To verify if the files have been renamed or not.

picture-2021-1.png picture-2021-2.png picture-2021-3.png ...


Let’s go deep, what this command did —the first argument (picture-year\*) is the pattern that we are looking for.

The second parameter is an argument that we would like to replace ( picture-2021\#1 ). 

So, mmv will scan for any filenames starting with the word ‘picture-year’ and rename the matched files according to the second argument we are trying to replace. Also, the wildcards, such as ‘*,’ ‘?’ and ‘[]’, were used to meet one or more random characters. Please be careful that you must escape the wildcard characters; oppositely, they will be extended by the shell, and mmv won’t recognize them.

Regarding the ‘#1′ in the is a wildcard index. It meets the first wildcard located in the first argument pattern.
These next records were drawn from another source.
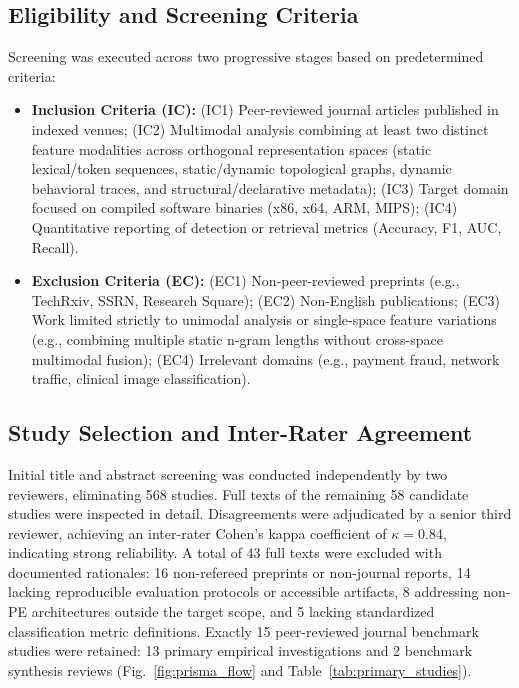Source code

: \documentclass[pdflatex,sn-mathphys-num]{sn-jnl}
\begin{document}
\subsection{Eligibility and Screening Criteria}\label{sec:prisma_eligibility}
Screening was executed across two progressive stages based on predetermined criteria:
\begin{itemize}
    \item \textbf{Inclusion Criteria (IC):} (IC1) Peer-reviewed journal articles published in indexed venues; (IC2) Multimodal analysis combining at least two distinct feature modalities across orthogonal representation spaces (static lexical/token sequences, static/dynamic topological graphs, dynamic behavioral traces, and structural/declarative metadata); (IC3) Target domain focused on compiled software binaries (x86, x64, ARM, MIPS); (IC4) Quantitative reporting of detection or retrieval metrics (Accuracy, F1, AUC, Recall).
    \item \textbf{Exclusion Criteria (EC):} (EC1) Non-peer-reviewed preprints (e.g., TechRxiv, SSRN, Research Square); (EC2) Non-English publications; (EC3) Work limited strictly to unimodal analysis or single-space feature variations (e.g., combining multiple static n-gram lengths without cross-space multimodal fusion); (EC4) Irrelevant domains (e.g., payment fraud, network traffic, clinical image classification).
\end{itemize}

\subsection{Study Selection and Inter-Rater Agreement}\label{sec:prisma_selection}
Initial title and abstract screening was conducted independently by two reviewers, eliminating 568 studies. Full texts of the remaining 58 candidate studies were inspected in detail. Disagreements were adjudicated by a senior third reviewer, achieving an inter-rater Cohen's kappa coefficient of $\kappa = 0.84$, indicating strong reliability. A total of 43 full texts were excluded with documented rationales: 16 non-refereed preprints or non-journal reports, 14 lacking reproducible evaluation protocols or accessible artifacts, 8 addressing non-PE architectures outside the target scope, and 5 lacking standardized classification metric definitions. Exactly 15 peer-reviewed journal benchmark studies were retained: 13 primary empirical investigations and 2 benchmark synthesis reviews (Fig.~\ref{fig:prisma_flow} and Table~\ref{tab:primary_studies}).
\end{document}
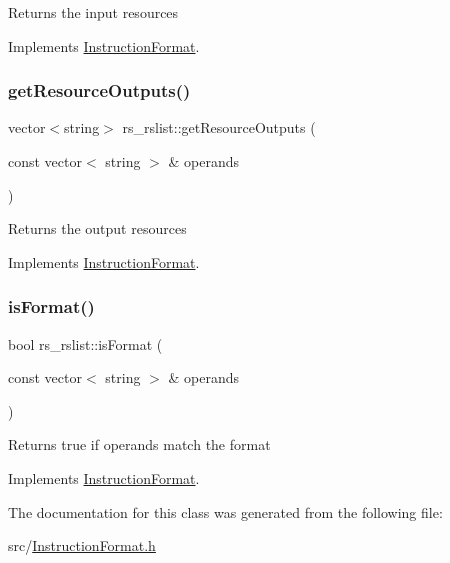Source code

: Returns the input resources 

Implements \hyperlink{classInstructionFormat_a09775d3a3c22f40a0f44504664e586e4}{Instruction\+Format}.

\mbox{\label{classrs__rslist_aec1bc27b2d4f484cc2f2c65dd29f8db2}} 
\subsubsection{\texorpdfstring{get\+Resource\+Outputs()}{getResourceOutputs()}}
{\footnotesize\ttfamily vector$<$string$>$ rs\+\_\+rslist\+::get\+Resource\+Outputs (\begin{DoxyParamCaption}\item[{const vector$<$ string $>$ \&}]{operands }\end{DoxyParamCaption})\hspace{0.3cm}{\ttfamily [virtual]}}

Returns the output resources 

Implements \hyperlink{classInstructionFormat_a95cd28ffb1bde59b67f676880ab10536}{Instruction\+Format}.

\mbox{\label{classrs__rslist_a761f3da0f588fcd4e93e446c98d4c263}} 
\subsubsection{\texorpdfstring{is\+Format()}{isFormat()}}
{\footnotesize\ttfamily bool rs\+\_\+rslist\+::is\+Format (\begin{DoxyParamCaption}\item[{const vector$<$ string $>$ \&}]{operands }\end{DoxyParamCaption})\hspace{0.3cm}{\ttfamily [virtual]}}

Returns true if operands match the format 

Implements \hyperlink{classInstructionFormat_a9fdcf94dcd7d9a55ba86e7a63f04d1fe}{Instruction\+Format}.



The documentation for this class was generated from the following file\+:\begin{DoxyCompactItemize}
\item 
src/\hyperlink{InstructionFormat_8h}{Instruction\+Format.\+h}\end{DoxyCompactItemize}
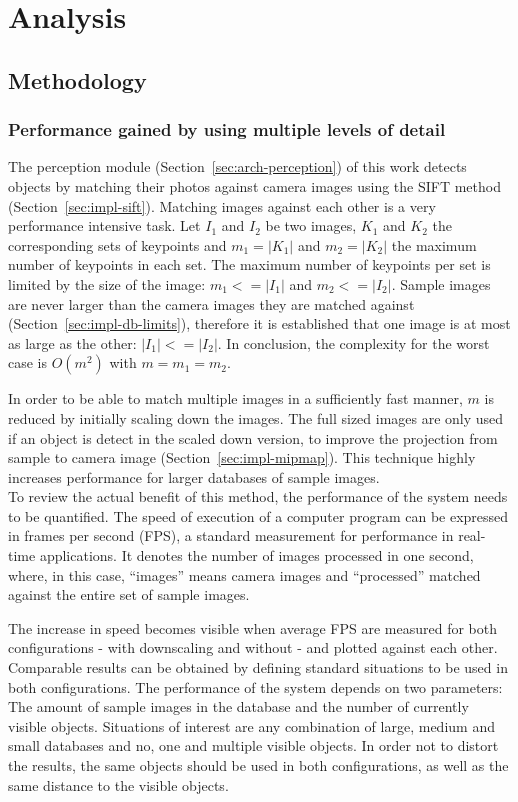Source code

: \chapter{Analysis}
\label{chap:analysis}

\section{Methodology}

\subsection{Performance gained by using multiple levels of detail}
\label{sec:analysis-mipmap}
The perception module (Section~\ref{sec:arch-perception}) of this work detects objects by matching their photos against camera images using the SIFT method (Section~\ref{sec:impl-sift}). Matching images against each other is a very performance intensive task. Let $I_1$ and $I_2$ be two images, $K_1$ and $K_2$ the corresponding sets of keypoints and $m_1 = |K_1|$ and $m_2 = |K_2|$ the maximum number of keypoints in each set. The maximum number of keypoints per set is limited by the size of the image: $m_1 <= |I_1|$ and $m_2 <= |I_2|$. Sample images are never larger than the camera images they are matched against (Section~\ref{sec:impl-db-limits}), therefore it is established that one image is at most as large as the other: $|I_1| <= |I_2|$. In conclusion, the complexity for the worst case is $O(m^2)$ with $m = m_1 = m_2$.

In order to be able to match multiple images in a sufficiently fast manner, $m$ is reduced by initially scaling down the images. The full sized images are only used if an object is detect in the scaled down version, to improve the projection from sample to camera image (Section~\ref{sec:impl-mipmap}). This technique highly increases performance for larger databases of sample images. \\

To review the actual benefit of this method, the performance of the system needs to be quantified. The speed of execution of a computer program can be expressed in frames per second (FPS), a standard measurement for performance in real-time applications. It denotes the number of images processed in one second, where, in this case, ``images'' means camera images and ``processed'' matched against the entire set of sample images.

The increase in speed becomes visible when average FPS are measured for both configurations - with downscaling and without - and plotted against each other. Comparable results can be obtained by defining standard situations to be used in both configurations. The performance of the system depends on two parameters: The amount of sample images in the database and the number of currently visible objects. Situations of interest are any combination of large, medium and small databases and no, one and multiple visible objects. In order not to distort the results, the same objects should be used in both configurations, as well as the same distance to the visible objects. \\

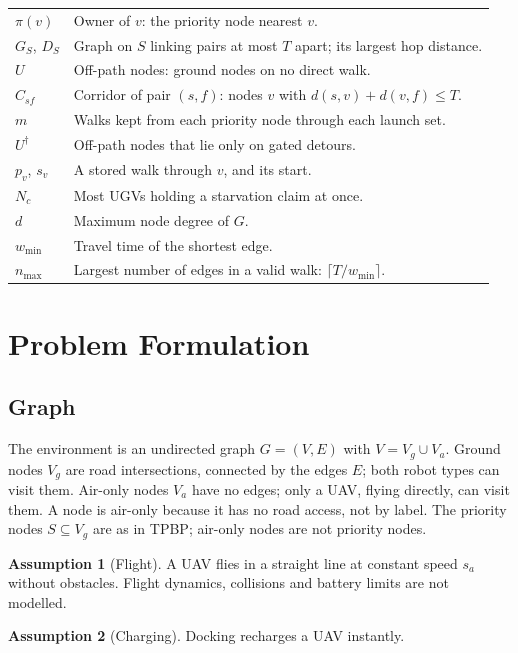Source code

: \documentclass[11pt]{article}
\theoremstyle{definition}
\newtheorem{assumption}{Assumption}
\theoremstyle{plain}
\begin{document}
\begin{table}[H]
\begin{tabularx}{\linewidth}{lX}
$\pi(v)$ & Owner of $v$: the priority node nearest $v$. \\
$G_S$, $D_S$ & Graph on $S$ linking pairs at most $T$ apart; its largest hop distance. \\
$U$ & Off-path nodes: ground nodes on no direct walk. \\
$C_{sf}$ & Corridor of pair $(s, f)$: nodes $v$ with $d(s,v) + d(v,f) \leq T$. \\
$m$ & Walks kept from each priority node through each launch set. \\
$U^\dagger$ & Off-path nodes that lie only on gated detours. \\
$p_v$, $s_v$ & A stored walk through $v$, and its start. \\
$N_c$ & Most UGVs holding a starvation claim at once. \\
$d$ & Maximum node degree of $G$. \\
$w_{\min}$ & Travel time of the shortest edge. \\
$n_{\max}$ & Largest number of edges in a valid walk: $\lceil T / w_{\min} \rceil$. \\
\bottomrule
\end{tabularx}
\end{table}

\section{Problem Formulation}

\subsection{Graph}

The environment is an undirected graph $G = (V, E)$ with $V = V_g \cup
V_a$. Ground nodes $V_g$ are road intersections, connected by the edges
$E$; both robot types can visit them. Air-only nodes $V_a$ have no edges;
only a UAV, flying directly, can visit them. A node is air-only because it
has no road access, not by label. The priority nodes $S \subseteq V_g$ are
as in TPBP; air-only nodes are not priority nodes.

\begin{assumption}[Flight]
A UAV flies in a straight line at constant speed $s_a$ without obstacles.
Flight dynamics, collisions and battery limits are not modelled.
\end{assumption}

\begin{assumption}[Charging]
Docking recharges a UAV instantly.
\end{assumption}
\end{document}

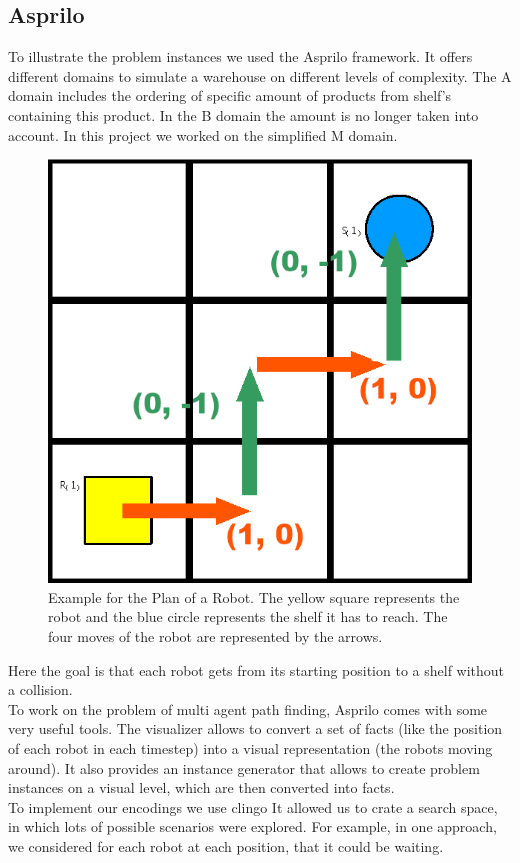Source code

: \documentclass{llncs}
\begin{document}
\subsection{Asprilo}
To illustrate the problem instances we used the Asprilo \cite{asprilo} framework. It offers different domains to simulate a warehouse on different levels of complexity. The A domain includes the ordering of specific amount of products from shelf's containing this product. In the B domain the amount is no longer taken into account. In this project we worked on the simplified M domain. 
\begin{figure}
\centering
\includegraphics[width=.3\textwidth]{images/example_plan.PNG}
\caption{Example for the Plan of a Robot. The yellow square represents the robot and the blue circle represents the shelf it has to reach. The four moves of the robot are represented by the arrows.} \label{fig1}
\vspace{-20pt}
\end{figure}
Here the  goal is that each robot gets from its starting position to a shelf without a collision.\\
To work on the problem of multi agent path finding, Asprilo comes with some very useful tools. 
The visualizer
allows to convert a set of facts (like the position of each robot in each timestep) into a visual representation (the robots moving around). It also provides an instance generator that allows to create problem instances on a visual level, which are then converted into facts. \\
To implement our encodings we use clingo It allowed us to crate a search space, in which lots of possible scenarios were explored. For example, in one approach, we considered for each robot at each position, that it could be waiting.\\
\end{document}
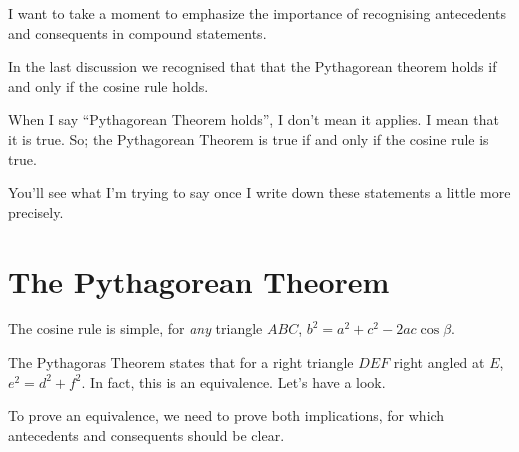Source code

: 

I want to take a moment to emphasize the importance of recognising antecedents and consequents in compound statements.

In the last discussion we recognised that that the Pythagorean theorem holds if and only if the cosine rule holds.

When I say ``Pythagorean Theorem holds'', I don't mean it applies. I mean that it is true. So; the Pythagorean Theorem is true if and only if the cosine rule is true.

You'll see what I'm trying to say once I write down these statements a little more precisely.

\section*{The Pythagorean Theorem}
The cosine rule is simple, for \textit{any} triangle $ABC$, $b^2 = a^2 + c^2 -2ac\cos\beta$.

The Pythagoras Theorem states that for a right triangle $DEF$ right angled at $E$, $e^2 = d^2 + f^2$. In fact, this is an equivalence. Let's have a look.

To prove an equivalence, we need to prove both implications, for which antecedents and consequents should be clear.

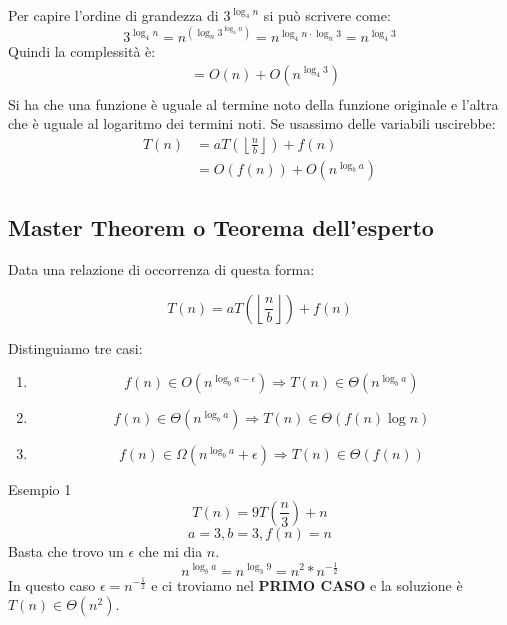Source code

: \documentclass[a4paper]{article}
\begin{document}
\begin{examplebox}{}
  Per capire l'ordine di grandezza di \( 3^{\log_4 n} \) si può scrivere come:
  \[
    3^{\log_4 n} = n^{\left( \log_n 3^{\log_4 n} \right) } = n^{\log_4 n \cdot \log_n 3}
    = n^{\log_4 3}
  \] 
  Quindi la complessità è:
  \[
  \begin{aligned}
    & = O(n) + O(n^{\log_4 3})\\
  \end{aligned}
  \] 
  Si ha che una funzione è uguale al termine noto della funzione originale e l'altra
  che è uguale al logaritmo dei termini noti. Se usassimo delle variabili uscirebbe:
  \[
    \begin{aligned}
      T(n) & = a T \left( \left\lfloor \frac{n}{b} \right\rfloor \right) + f(n)\\
           & = O(f(n)) + O(n^{\log_b a})
    \end{aligned}
  \] 
\end{examplebox}



\subsection{Master Theorem o Teorema dell'esperto}

Data una relazione di occorrenza di questa forma:

\[T(n) = a T \left( \left\lfloor \frac{n}{b} \right\rfloor \right) + f(n)\]

Distinguiamo tre casi:

\begin{enumerate}
    \item \[f(n) \in O(n^{\log_ba - \epsilon}) \Longrightarrow T(n) \in \Theta(n^{\log_ba})\]
    \item \[f(n) \in \Theta(n^{\log_ba}) \Longrightarrow T(n) \in \Theta(f(n)\log n)\]
    \item \[f(n) \in \Omega(n^{\log_ba} + \epsilon) \Longrightarrow T(n) \in \Theta(f(n))\]
\end{enumerate}

\begin{examplebox}{Esempio 1}
    \[T(n) = 9T\left(\frac{n}{3}\right) + n\]
    \[a = 3, b = 3, f(n) = n\]
    Basta che trovo un $\epsilon$ che mi dia $n$.
    \[n^{\log_b a} = n^{\log_3 9} = n^2 * n^{-\frac{1}{2}}\]
    In questo caso $\epsilon = n^{-\frac{1}{2}}$ e ci troviamo nel \textbf{PRIMO CASO} e la soluzione è $T(n) \in \Theta(n^2)$.
\end{examplebox}
\end{document}
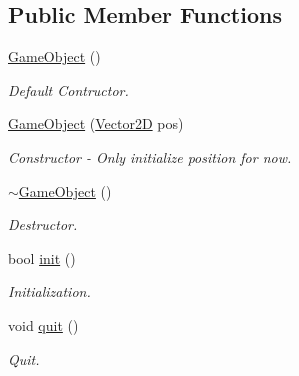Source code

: \subsection*{Public Member Functions}
\begin{DoxyCompactItemize}
\item 
\mbox{\label{class_game_object_a0348e3ee2e83d56eafca7a3547f432c4}} 
\mbox{\hyperlink{class_game_object_a0348e3ee2e83d56eafca7a3547f432c4}{Game\+Object}} ()
\begin{DoxyCompactList}\small\item\em Default Contructor. \end{DoxyCompactList}\item 
\mbox{\label{class_game_object_a8ee84806fb618c1bf370830a9a5b21a2}} 
\mbox{\hyperlink{class_game_object_a8ee84806fb618c1bf370830a9a5b21a2}{Game\+Object}} (\mbox{\hyperlink{struct_vector2_d}{Vector2D}} pos)
\begin{DoxyCompactList}\small\item\em Constructor -\/ Only initialize position for now. \end{DoxyCompactList}\item 
\mbox{\label{class_game_object_ab82dfdb656f9051c0587e6593b2dda97}} 
\mbox{\hyperlink{class_game_object_ab82dfdb656f9051c0587e6593b2dda97}{$\sim$\+Game\+Object}} ()
\begin{DoxyCompactList}\small\item\em Destructor. \end{DoxyCompactList}\item 
\mbox{\label{class_game_object_a5aa3589f768b0e6f2c723f788ded7053}} 
bool \mbox{\hyperlink{class_game_object_a5aa3589f768b0e6f2c723f788ded7053}{init}} ()
\begin{DoxyCompactList}\small\item\em Initialization. \end{DoxyCompactList}\item 
\mbox{\label{class_game_object_a7e967263609344c4a519e4e670f8d9d6}} 
void \mbox{\hyperlink{class_game_object_a7e967263609344c4a519e4e670f8d9d6}{quit}} ()
\begin{DoxyCompactList}\small\item\em Quit. \end{DoxyCompactList}\item 

\end{DoxyCompactItemize}
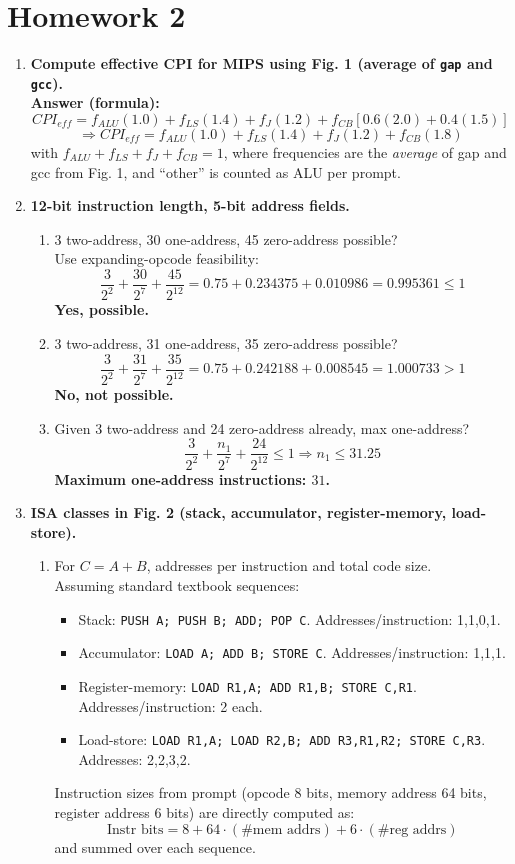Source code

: \documentclass[11pt]{article}
\begin{document}
\section*{Homework 2}
\begin{enumerate}
\item \textbf{Compute effective CPI for MIPS using Fig. 1 (average of \texttt{gap} and \texttt{gcc}).}\\
\textbf{Answer (formula):}
\[
CPI_{eff}=f_{ALU}(1.0)+f_{LS}(1.4)+f_{J}(1.2)+f_{CB}[0.6(2.0)+0.4(1.5)]
\]
\[
\Rightarrow CPI_{eff}=f_{ALU}(1.0)+f_{LS}(1.4)+f_{J}(1.2)+f_{CB}(1.8)
\]
with $f_{ALU}+f_{LS}+f_J+f_{CB}=1$, where frequencies are the \emph{average} of gap and gcc from Fig. 1, and ``other'' is counted as ALU per prompt.

\item \textbf{12-bit instruction length, 5-bit address fields.}
\begin{enumerate}[label=(\alph*)]
\item 3 two-address, 30 one-address, 45 zero-address possible?\\
Use expanding-opcode feasibility:
\[
\frac{3}{2^2}+\frac{30}{2^7}+\frac{45}{2^{12}}=0.75+0.234375+0.010986=0.995361\le 1
\]
\textbf{Yes, possible.}

\item 3 two-address, 31 one-address, 35 zero-address possible?\\
\[
\frac{3}{2^2}+\frac{31}{2^7}+\frac{35}{2^{12}}=0.75+0.242188+0.008545=1.000733>1
\]
\textbf{No, not possible.}

\item Given 3 two-address and 24 zero-address already, max one-address?\\
\[
\frac{3}{2^2}+\frac{n_1}{2^7}+\frac{24}{2^{12}}\le 1
\Rightarrow n_1\le 31.25
\]
\textbf{Maximum one-address instructions: $\boxed{31}$.}
\end{enumerate}

\item \textbf{ISA classes in Fig. 2 (stack, accumulator, register-memory, load-store).}
\begin{enumerate}[label=(\alph*)]
\item For $C=A+B$, addresses per instruction and total code size.\\
Assuming standard textbook sequences:
\begin{itemize}
\item Stack: \texttt{PUSH A; PUSH B; ADD; POP C}. Addresses/instruction: 1,1,0,1.
\item Accumulator: \texttt{LOAD A; ADD B; STORE C}. Addresses/instruction: 1,1,1.
\item Register-memory: \texttt{LOAD R1,A; ADD R1,B; STORE C,R1}. Addresses/instruction: 2 each.
\item Load-store: \texttt{LOAD R1,A; LOAD R2,B; ADD R3,R1,R2; STORE C,R3}. Addresses: 2,2,3,2.
\end{itemize}
Instruction sizes from prompt (opcode 8 bits, memory address 64 bits, register address 6 bits) are directly computed as:
\[
\text{Instr bits}=8 + 64\cdot(\#\text{mem addrs})+6\cdot(\#\text{reg addrs})
\]
and summed over each sequence.


\end{enumerate}
\end{enumerate}
\end{document}
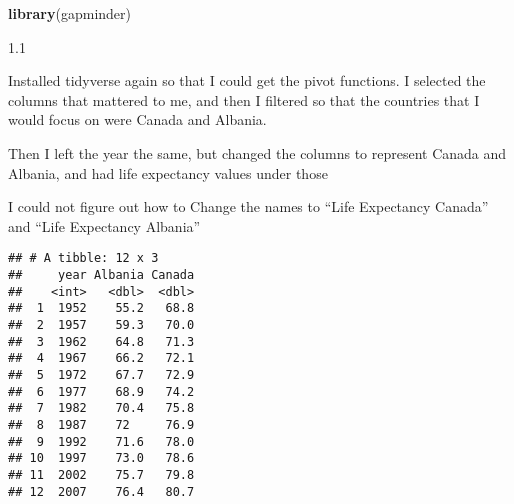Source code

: \documentclass[]{article}
\newenvironment{Shaded}{\begin{snugshade}}{\end{snugshade}}
\newcommand{\KeywordTok}[1]{\textcolor[rgb]{0.13,0.29,0.53}{\textbf{#1}}}
\newcommand{\DataTypeTok}[1]{\textcolor[rgb]{0.13,0.29,0.53}{#1}}
\newcommand{\StringTok}[1]{\textcolor[rgb]{0.31,0.60,0.02}{#1}}
\newcommand{\OperatorTok}[1]{\textcolor[rgb]{0.81,0.36,0.00}{\textbf{#1}}}
\newcommand{\NormalTok}[1]{#1}
\begin{document}
\begin{Shaded}
\begin{Highlighting}[]
\KeywordTok{library}\NormalTok{(gapminder)}
\end{Highlighting}
\end{Shaded}

1.1

Installed tidyverse again so that I could get the pivot functions. I
selected the columns that mattered to me, and then I filtered so that
the countries that I would focus on were Canada and Albania.

Then I left the year the same, but changed the columns to represent
Canada and Albania, and had life expectancy values under those

I could not figure out how to Change the names to ``Life Expectancy
Canada'' and ``Life Expectancy Albania''

\begin{Shaded}
\end{Shaded}

\begin{verbatim}
## # A tibble: 12 x 3
##     year Albania Canada
##    <int>   <dbl>  <dbl>
##  1  1952    55.2   68.8
##  2  1957    59.3   70.0
##  3  1962    64.8   71.3
##  4  1967    66.2   72.1
##  5  1972    67.7   72.9
##  6  1977    68.9   74.2
##  7  1982    70.4   75.8
##  8  1987    72     76.9
##  9  1992    71.6   78.0
## 10  1997    73.0   78.6
## 11  2002    75.7   79.8
## 12  2007    76.4   80.7
\end{verbatim}
\end{document}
For example, if we have ‘#2′, that would match with the second wildcard and so on. In other words, if we have only one wildcard (*), because of that, we use #1. 

Furthermore, the hash sign should be escaped too. 

Another example, it’s possible to rename all files with a specific extension to another extension. Like, to rename all .data files to .json file format in the current directory, simply run:

mmv \*.data \#1.json

Let’s see a second example. Let us assume you have the following files.

new1.png new2.png new3.png

And you need to replace the first appearance of new with old in every file in the current folder. To accomplish that, it’s super easy:

mmv '*new*' '#1old#2'
old1.png old2.png old3.png


So, you learned several ways of renaming folders on Linux, the common with “mv” command. All new users that are starting on Linux should know at least the mv command.

Also, like many commands on Linux, we can combine multiples commands to achieve a single goal. To rename the folder, it’s possible to use the “mv” with “find” to give us more versatility and power.